Your goal — Every line from the one containing "Guitar Hero does" to the final line of the material below must be reproduced exactly; leave out all other lines.

Data records —
==================================================

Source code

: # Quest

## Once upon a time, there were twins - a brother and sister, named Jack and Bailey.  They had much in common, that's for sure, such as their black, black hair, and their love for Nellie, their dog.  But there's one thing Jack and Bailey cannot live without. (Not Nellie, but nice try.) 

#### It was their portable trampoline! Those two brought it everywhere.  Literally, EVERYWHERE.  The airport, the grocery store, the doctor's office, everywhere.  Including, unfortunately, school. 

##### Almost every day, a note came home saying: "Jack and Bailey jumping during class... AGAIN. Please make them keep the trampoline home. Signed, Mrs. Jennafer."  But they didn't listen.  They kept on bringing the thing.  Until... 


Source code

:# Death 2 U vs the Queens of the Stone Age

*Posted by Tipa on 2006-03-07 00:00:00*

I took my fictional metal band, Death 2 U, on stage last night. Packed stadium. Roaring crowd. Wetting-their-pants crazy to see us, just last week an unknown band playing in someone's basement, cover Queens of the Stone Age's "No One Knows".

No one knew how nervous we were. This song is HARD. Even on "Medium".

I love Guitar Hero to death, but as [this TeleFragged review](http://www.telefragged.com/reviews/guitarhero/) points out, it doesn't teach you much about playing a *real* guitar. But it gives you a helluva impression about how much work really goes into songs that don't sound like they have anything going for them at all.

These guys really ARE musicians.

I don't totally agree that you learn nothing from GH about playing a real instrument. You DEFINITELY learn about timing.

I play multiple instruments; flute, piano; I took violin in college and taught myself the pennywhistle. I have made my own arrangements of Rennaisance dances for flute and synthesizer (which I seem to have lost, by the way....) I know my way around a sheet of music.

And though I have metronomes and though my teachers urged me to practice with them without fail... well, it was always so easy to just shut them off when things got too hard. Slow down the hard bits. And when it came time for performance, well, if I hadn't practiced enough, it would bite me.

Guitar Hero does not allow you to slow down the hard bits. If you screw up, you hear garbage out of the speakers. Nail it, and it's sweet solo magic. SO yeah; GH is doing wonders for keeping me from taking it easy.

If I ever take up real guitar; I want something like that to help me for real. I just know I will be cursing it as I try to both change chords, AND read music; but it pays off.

==================================================

Your response —
Guitar Hero does not allow you to slow down the hard bits. If you screw up, you hear garbage out of the speakers. Nail it, and it's sweet solo magic. SO yeah; GH is doing wonders for keeping me from taking it easy.

If I ever take up real guitar; I want something like that to help me for real. I just know I will be cursing it as I try to both change chords, AND read music; but it pays off.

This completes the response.